• _Goal of the exercise_:
Copy all lines containing the string "label" from the records below.

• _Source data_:
____________________

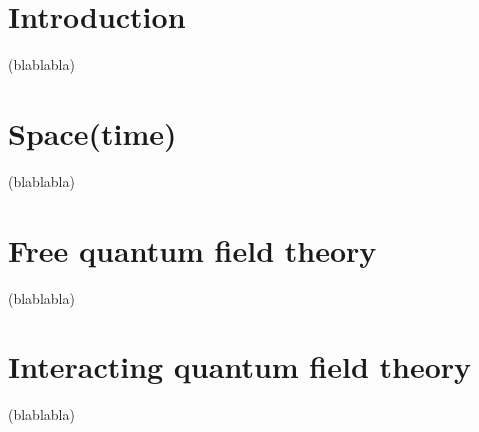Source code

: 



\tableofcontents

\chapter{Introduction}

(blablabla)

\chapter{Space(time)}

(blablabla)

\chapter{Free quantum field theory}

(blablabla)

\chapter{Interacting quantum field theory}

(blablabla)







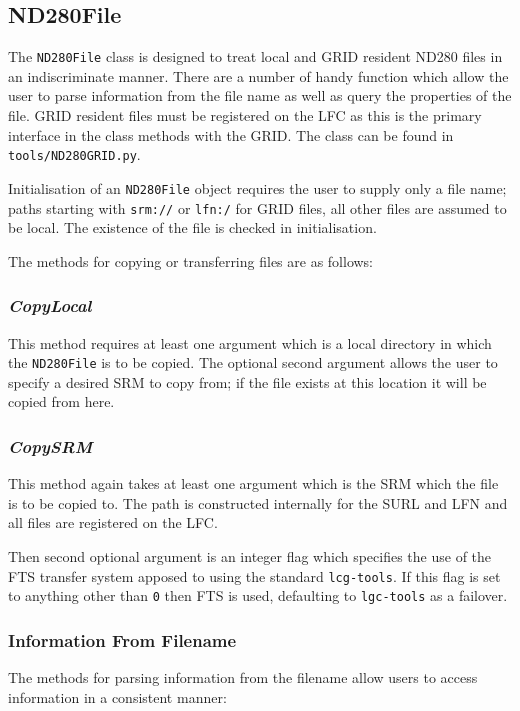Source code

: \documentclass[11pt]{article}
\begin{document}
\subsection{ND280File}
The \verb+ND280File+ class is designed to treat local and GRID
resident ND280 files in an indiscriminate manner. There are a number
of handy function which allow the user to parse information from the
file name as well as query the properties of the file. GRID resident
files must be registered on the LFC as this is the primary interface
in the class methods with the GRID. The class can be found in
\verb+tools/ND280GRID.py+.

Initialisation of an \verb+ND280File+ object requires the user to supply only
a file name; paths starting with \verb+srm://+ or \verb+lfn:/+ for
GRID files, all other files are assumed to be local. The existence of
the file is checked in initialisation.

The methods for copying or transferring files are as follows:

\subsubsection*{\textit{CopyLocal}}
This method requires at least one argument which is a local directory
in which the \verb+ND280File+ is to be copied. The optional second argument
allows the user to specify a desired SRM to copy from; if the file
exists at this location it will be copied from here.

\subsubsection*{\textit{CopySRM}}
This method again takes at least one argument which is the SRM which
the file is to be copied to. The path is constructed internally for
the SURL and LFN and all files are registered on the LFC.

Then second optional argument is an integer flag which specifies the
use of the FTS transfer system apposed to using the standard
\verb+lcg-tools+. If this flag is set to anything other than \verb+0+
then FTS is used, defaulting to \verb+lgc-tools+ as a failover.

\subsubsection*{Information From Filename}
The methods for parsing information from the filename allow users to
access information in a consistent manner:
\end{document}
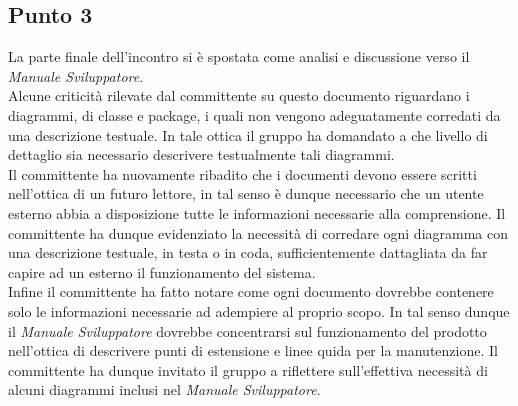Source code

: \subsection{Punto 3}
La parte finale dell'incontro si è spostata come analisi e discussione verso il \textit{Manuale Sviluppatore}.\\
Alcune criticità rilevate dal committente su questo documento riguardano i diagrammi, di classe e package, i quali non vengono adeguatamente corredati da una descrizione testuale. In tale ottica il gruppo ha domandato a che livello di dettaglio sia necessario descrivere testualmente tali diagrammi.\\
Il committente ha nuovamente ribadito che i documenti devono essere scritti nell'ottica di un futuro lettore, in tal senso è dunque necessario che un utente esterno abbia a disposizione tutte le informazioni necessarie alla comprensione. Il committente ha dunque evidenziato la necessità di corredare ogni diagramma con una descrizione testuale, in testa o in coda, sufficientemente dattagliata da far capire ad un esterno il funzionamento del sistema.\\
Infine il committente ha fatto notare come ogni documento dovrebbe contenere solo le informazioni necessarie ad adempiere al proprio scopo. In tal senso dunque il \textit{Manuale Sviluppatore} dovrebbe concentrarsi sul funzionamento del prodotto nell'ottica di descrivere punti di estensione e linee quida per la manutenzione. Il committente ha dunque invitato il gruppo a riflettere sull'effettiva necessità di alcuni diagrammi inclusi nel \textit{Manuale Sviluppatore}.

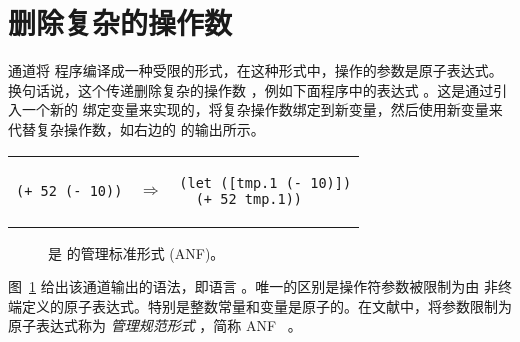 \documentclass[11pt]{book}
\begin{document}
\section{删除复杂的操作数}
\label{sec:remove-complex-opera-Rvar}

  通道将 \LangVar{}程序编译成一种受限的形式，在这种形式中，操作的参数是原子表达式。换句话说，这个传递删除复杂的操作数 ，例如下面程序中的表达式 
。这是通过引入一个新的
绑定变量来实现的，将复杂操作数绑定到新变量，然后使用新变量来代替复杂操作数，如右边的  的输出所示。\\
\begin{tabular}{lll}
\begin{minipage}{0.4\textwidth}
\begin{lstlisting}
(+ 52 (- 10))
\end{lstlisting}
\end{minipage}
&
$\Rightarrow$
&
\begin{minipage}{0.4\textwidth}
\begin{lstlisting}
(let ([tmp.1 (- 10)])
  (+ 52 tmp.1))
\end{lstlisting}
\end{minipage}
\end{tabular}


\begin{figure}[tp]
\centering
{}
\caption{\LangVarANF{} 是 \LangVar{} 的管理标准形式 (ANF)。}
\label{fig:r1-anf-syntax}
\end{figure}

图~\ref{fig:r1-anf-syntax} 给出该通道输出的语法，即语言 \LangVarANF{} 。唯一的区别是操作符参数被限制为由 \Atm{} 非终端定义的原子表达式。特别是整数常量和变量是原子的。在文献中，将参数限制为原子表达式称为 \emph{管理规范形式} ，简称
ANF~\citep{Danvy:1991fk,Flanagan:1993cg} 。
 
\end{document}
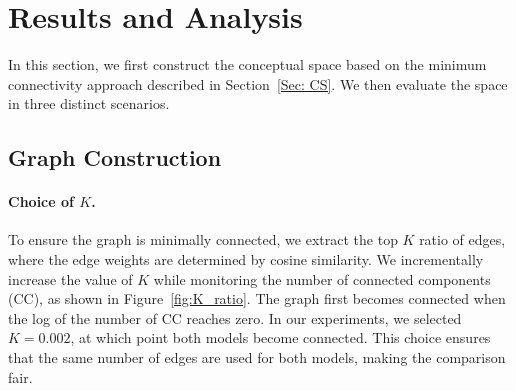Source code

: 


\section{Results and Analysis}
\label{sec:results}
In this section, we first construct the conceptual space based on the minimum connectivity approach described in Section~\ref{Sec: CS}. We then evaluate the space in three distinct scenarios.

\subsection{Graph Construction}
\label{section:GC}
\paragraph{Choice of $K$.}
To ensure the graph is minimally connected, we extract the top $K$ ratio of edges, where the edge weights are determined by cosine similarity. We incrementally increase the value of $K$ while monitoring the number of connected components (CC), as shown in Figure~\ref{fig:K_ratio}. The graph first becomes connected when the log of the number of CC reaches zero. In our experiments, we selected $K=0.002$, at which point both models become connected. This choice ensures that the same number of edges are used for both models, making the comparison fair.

____________________

• _Response_:
\label{sec:remove-complex-opera-Rvar}
\label{fig:r1-anf-syntax}
\label{sec:results}
\label{section:GC}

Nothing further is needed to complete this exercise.